2. Description of the Related Art
An apparatus, such as a touchpad or touch panel, that includes a sensor for detecting a contact position of an object (for example, a finger, a pen) has been widely used as an input interface of an information apparatus such as a notebook PC, a tablet terminal, a smart phone, and the like. Existing various types of sensor that detects a contact position of an object include, for example, a resistance film method and a capacitance method. Recently, a sensor based on a capacitance method, which supports a “multi-touch” capability enabling detection of a plurality of contact positions, has been increasingly employed.

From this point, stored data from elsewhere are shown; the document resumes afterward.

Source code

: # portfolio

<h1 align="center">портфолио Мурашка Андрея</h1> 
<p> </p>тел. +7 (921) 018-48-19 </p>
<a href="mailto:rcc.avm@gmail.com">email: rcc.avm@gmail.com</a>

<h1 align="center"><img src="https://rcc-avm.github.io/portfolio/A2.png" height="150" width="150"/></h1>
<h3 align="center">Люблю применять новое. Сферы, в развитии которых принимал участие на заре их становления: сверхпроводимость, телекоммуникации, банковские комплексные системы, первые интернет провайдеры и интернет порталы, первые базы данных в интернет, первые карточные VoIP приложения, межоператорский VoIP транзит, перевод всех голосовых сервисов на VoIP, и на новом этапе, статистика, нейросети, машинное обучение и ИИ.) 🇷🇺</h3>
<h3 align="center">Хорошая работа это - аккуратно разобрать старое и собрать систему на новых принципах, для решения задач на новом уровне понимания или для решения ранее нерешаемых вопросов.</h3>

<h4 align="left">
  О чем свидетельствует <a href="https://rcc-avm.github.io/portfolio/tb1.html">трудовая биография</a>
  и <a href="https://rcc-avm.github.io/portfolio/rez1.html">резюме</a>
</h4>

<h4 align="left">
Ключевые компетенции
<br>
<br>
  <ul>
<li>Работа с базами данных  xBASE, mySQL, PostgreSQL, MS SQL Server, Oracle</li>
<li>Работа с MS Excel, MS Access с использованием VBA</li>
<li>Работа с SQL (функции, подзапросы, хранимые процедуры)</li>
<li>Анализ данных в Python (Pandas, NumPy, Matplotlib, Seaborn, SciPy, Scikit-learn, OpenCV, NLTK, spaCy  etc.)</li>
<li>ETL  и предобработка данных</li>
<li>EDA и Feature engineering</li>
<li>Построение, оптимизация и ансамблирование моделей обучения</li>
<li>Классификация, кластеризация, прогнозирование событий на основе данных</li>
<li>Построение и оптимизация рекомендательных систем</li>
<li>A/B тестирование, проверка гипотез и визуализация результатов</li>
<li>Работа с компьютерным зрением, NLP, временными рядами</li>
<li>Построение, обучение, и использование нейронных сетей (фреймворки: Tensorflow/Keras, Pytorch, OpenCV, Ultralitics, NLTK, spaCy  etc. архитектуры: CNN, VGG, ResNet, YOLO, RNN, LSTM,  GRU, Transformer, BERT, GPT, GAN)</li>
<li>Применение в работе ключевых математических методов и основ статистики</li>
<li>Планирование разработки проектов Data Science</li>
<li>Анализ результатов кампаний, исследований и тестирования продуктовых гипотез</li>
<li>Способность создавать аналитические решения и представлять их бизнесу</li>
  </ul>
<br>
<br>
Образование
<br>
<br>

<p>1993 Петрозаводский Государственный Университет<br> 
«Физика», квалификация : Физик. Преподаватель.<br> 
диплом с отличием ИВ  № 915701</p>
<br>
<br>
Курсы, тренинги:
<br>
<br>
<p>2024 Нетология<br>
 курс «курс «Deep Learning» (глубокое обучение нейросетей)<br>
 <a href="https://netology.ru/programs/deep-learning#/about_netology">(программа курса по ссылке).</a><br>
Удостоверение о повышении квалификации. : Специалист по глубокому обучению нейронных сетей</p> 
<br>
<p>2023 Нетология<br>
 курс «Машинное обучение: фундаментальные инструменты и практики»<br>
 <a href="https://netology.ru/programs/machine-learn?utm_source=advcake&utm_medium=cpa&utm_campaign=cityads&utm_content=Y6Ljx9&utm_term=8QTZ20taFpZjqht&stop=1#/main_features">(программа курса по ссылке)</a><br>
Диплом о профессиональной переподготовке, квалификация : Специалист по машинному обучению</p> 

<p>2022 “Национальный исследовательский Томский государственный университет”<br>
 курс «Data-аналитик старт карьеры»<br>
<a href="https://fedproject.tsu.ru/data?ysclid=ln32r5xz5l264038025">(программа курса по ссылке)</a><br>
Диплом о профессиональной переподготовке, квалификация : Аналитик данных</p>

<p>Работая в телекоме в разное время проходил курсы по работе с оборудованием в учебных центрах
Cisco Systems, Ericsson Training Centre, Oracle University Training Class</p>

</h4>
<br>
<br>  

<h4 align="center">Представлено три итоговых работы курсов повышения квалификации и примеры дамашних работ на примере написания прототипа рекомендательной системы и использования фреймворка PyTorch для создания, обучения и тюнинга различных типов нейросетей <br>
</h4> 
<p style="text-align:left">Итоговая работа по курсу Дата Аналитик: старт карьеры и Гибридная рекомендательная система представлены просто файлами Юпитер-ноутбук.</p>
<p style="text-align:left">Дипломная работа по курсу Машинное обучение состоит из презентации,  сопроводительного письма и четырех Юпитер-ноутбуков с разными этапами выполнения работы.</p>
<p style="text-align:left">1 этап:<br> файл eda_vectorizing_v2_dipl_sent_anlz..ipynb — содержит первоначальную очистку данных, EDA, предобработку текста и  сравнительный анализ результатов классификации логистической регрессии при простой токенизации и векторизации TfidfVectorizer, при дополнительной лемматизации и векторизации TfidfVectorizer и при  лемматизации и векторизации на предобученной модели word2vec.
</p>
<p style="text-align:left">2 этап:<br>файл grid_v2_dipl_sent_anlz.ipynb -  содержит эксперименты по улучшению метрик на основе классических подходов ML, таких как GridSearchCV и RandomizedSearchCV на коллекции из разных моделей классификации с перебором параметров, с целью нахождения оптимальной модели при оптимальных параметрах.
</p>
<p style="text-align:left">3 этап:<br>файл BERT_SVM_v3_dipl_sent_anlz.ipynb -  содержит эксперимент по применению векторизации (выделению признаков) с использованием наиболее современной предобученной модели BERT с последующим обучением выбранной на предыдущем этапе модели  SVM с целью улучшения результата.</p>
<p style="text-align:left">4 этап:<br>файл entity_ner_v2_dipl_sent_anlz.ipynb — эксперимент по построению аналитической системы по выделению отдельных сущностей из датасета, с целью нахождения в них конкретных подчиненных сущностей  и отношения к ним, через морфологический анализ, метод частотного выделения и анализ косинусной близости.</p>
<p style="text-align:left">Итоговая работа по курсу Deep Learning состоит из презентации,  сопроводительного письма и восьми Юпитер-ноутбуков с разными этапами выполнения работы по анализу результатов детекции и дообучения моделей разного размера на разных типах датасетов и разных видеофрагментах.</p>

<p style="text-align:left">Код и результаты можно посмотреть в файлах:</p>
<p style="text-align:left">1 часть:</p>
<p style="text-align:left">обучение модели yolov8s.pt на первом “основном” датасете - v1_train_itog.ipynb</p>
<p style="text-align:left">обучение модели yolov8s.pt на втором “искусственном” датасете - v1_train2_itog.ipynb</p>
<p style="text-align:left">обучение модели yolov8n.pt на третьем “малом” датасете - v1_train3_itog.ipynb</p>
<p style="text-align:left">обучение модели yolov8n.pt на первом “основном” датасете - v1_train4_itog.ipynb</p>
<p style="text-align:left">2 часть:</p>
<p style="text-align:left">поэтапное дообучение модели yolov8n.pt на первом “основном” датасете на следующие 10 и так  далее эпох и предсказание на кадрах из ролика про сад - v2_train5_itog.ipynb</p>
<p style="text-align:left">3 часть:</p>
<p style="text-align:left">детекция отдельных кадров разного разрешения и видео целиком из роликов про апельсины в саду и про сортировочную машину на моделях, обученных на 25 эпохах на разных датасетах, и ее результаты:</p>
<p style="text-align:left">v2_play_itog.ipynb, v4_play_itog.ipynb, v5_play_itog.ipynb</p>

A sensor based on the capacitance method detects a voltage converted from a minute change in capacitance and, hence, is likely to be influenced by external noise. In the capacitance detection circuit disclosed in US2014/0035601A1, a charge provided from a sensor is continuously integrated by switching between the directions in which a capacitor inserted in the feedback path of a charge amplifier is connected during the rising period and falling period of the drive signal from the sensor. This allows external noise to be averaged and attenuated and, hence, influence from external noise is unlikely to be generated.

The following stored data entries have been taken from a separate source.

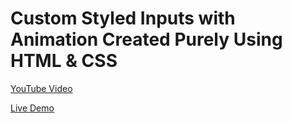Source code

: <h1>Custom Styled Inputs with Animation Created Purely Using HTML &amp; CSS</h1>

<p>
    <a href="https://youtu.be/" target="_blank" title="Watch The Video">YouTube Video</a>
</p>
<p>
    <a href="https://programming-th-world.github.io/Custom-Styled-Inputs-with-Animation-HTML-CSS/" target="_blank" title="Checkout Live">Live Demo</a>
</p>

FIG. 6 is a schematic diagram illustrating the configuration of the capacitance detection circuit disclosed in FIG. 13 of US2014/0035601A1. The existing circuit illustrated in FIG. 6 operates as a delta-sigma-type analog-digital converter including a comparator 102 with one-bit output and a digital filter 103.

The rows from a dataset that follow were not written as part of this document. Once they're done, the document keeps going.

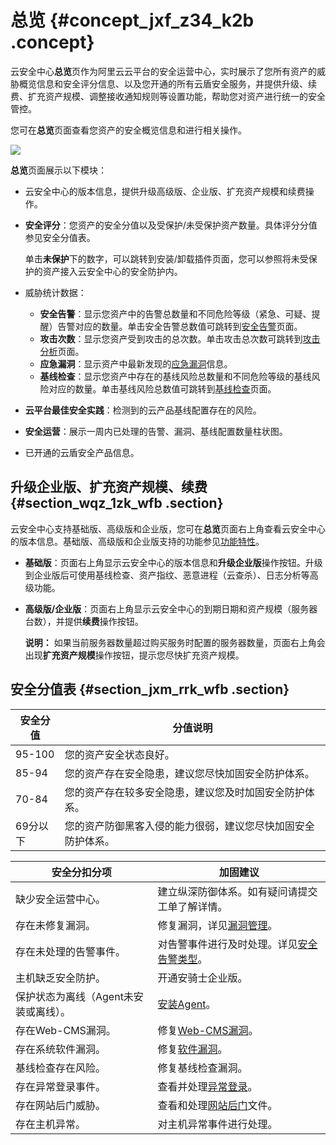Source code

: # 总览 {#concept_jxf_z34_k2b .concept}

云安全中心**总览**页作为阿里云云平台的安全运营中心，实时展示了您所有资产的威胁概览信息和安全评分信息、以及您开通的所有云盾安全服务，并提供升级、续费、扩充资产规模、调整接收通知规则等设置功能，帮助您对资产进行统一的安全管控。

您可在**总览**页面查看您资产的安全概览信息和进行相关操作。

![](http://static-aliyun-doc.oss-cn-hangzhou.aliyuncs.com/assets/img/15448/155529284537206_zh-CN.jpg)

**总览**页面展示以下模块：

-   云安全中心的版本信息，提供升级高级版、企业版、扩充资产规模和续费操作。
-   **安全评分**：您资产的安全分值以及受保护/未受保护资产数量。具体评分分值参见安全分值表。

    单击**未保护**下的数字，可以跳转到安装/卸载插件页面，您可以参照将未受保护的资产接入云安全中心的安全防护内。

-   威胁统计数据：
    -   **安全告警**：显示您资产中的告警总数量和不同危险等级（紧急、可疑、提醒）告警对应的数量。单击安全告警总数值可跳转到[安全告警](intl.zh-CN/用户指南/安全告警/安全告警类型.md#)页面。
    -   **攻击次数**：显示您资产受到攻击的总次数。单击攻击总次数可跳转到[攻击分析](intl.zh-CN/用户指南/攻击分析.md#)页面。
    -   **应急漏洞**：显示资产中最新发现的[应急漏洞](intl.zh-CN/用户指南/漏洞管理/应急漏洞.md#)信息。
    -   **基线检查**：显示您资产中存在的基线风险总数量和不同危险等级的基线风险对应的数量。单击基线风险总数值可跳转到[基线检查](intl.zh-CN/用户指南/基线检查/基线检查概述.md#)页面。
-   **云平台最佳安全实践**：检测到的云产品基线配置存在的风险。
-   **安全运营**：展示一周内已处理的告警、漏洞、基线配置数量柱状图。
-   已开通的云盾安全产品信息。

## 升级企业版、扩充资产规模、续费 {#section_wqz_1zk_wfb .section}

云安全中心支持基础版、高级版和企业版，您可在**总览**页面右上角查看云安全中心的版本信息。基础版、高级版和企业版支持的功能参见[功能特性](../../../../../intl.zh-CN/产品简介/功能特性.md#)。

-   **基础版**：页面右上角显示云安全中心的版本信息和**升级企业版**操作按钮。升级到企业版后可使用基线检查、资产指纹、恶意进程（云查杀）、日志分析等高级功能。
-   **高级版/企业版**：页面右上角显示云安全中心的到期日期和资产规模（服务器台数），并提供**续费**操作按钮。

    **说明：** 如果当前服务器数量超过购买服务时配置的服务器数量，页面右上角会出现**扩充资产规模**操作按钮，提示您尽快扩充资产规模。


## 安全分值表 {#section_jxm_rrk_wfb .section}

|安全分值|分值说明|
|----|----|
|95-100|您的资产安全状态良好。|
|85-94|您的资产存在安全隐患，建议您尽快加固安全防护体系。|
|70-84|您的资产存在较多安全隐患，建议您及时加固安全防护体系。|
|69分以下|您的资产防御黑客入侵的能力很弱，建议您尽快加固安全防护体系。|

|安全分扣分项|加固建议|
|------|----|
|缺少安全运营中心。|建立纵深防御体系。如有疑问请提交工单了解详情。|
|存在未修复漏洞。|修复漏洞，详见[漏洞管理](intl.zh-CN/用户指南/漏洞管理/漏洞修复必要性说明.md#)。|
|存在未处理的告警事件。|对告警事件进行及时处理。详见[安全告警类型](intl.zh-CN/用户指南/安全告警/安全告警类型.md#)。|
|主机缺乏安全防护。|开通安骑士企业版。|
|保护状态为离线（Agent未安装或离线）。|[安装Agent](../../../../../intl.zh-CN/接入云安全中心/Agent说明.md#)。|
|存在Web-CMS漏洞。|修复[Web-CMS漏洞](../../../../../intl.zh-CN/.md#)。|
|存在系统软件漏洞。|修复[软件漏洞](../../../../../intl.zh-CN/.md#)。|
|基线检查存在风险。|修复基线检查漏洞。|
|存在异常登录事件。|查看并处理[异常登录](../../../../../intl.zh-CN/用户指南/入侵检测/异常登录.md#)。|
|存在网站后门威胁。|查看和处理[网站后门](../../../../../intl.zh-CN/用户指南/入侵检测/网站后门.md#)文件。|
|存在主机异常。|对主机异常事件进行处理。|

In FIG. 6, a capacitor C1, a switch circuit 100, and an operational amplifier 101 form a charge amplifier accumulating a charge Qin transferred to an input terminal Tin. This charge amplifier continuously accumulates (integrates) positive and negative charges Qin using the capacitor C1 by switching the connection direction of the capacitor C1 inserted into a feedback path in accordance with the polarity of the charge Qin. Hence, the amplitude of an output voltage Vamp of the operational amplifier 101 increases with time. As illustrated in the timing chart of FIG. 7, when the positive charge Qin and the negative charge Qin are each accumulated once, a signal Lb enters a valid state and the comparator 102 operates, whereby the output voltage Vamp of the operational amplifier 101 is compared with a reference voltage. Hence, a signal CMP, which is the comparison result of the digital filter 103, is not output before the positive and negative charges Qin are each read once. When the period of the output of the signal CMP increases, a time required before the detected capacitance of a predetermined bit length is obtained increases.
The size of an input surface of the sensor of a recent touchpad or the like is has been tending to increase. As a result, the number of detection positions on the input surface is increasing and, hence, the number of detection signals obtained from the whole input surface is also increasing. On the other hand, in order to accurately capture the movement of a finger during a touch operation, a sensing speed needs to be a predetermined speed or higher and, hence, a time (scanning cycle time) for acquiring detection signals from the whole input surface is not allowed to increase so much even when the number of detection signals increases. Consequently, a sensing time at each detection position needs to be decreased, i.e., the speed of detecting capacitance needs to be increased.
Further, in a state in which a finger has been lifted from the input surface, or the finger is gloved, for example, a minute change in capacitance needs to be detected with high accuracy. In the case of a low detection speed, there is a problem of an increased influence of noise because noise immunity is reduced due to averaging.
In view of these situations, it is an object of the present invention to provide a capacitance detection apparatus and an input apparatus enabling an increase in the speed of detecting capacitance.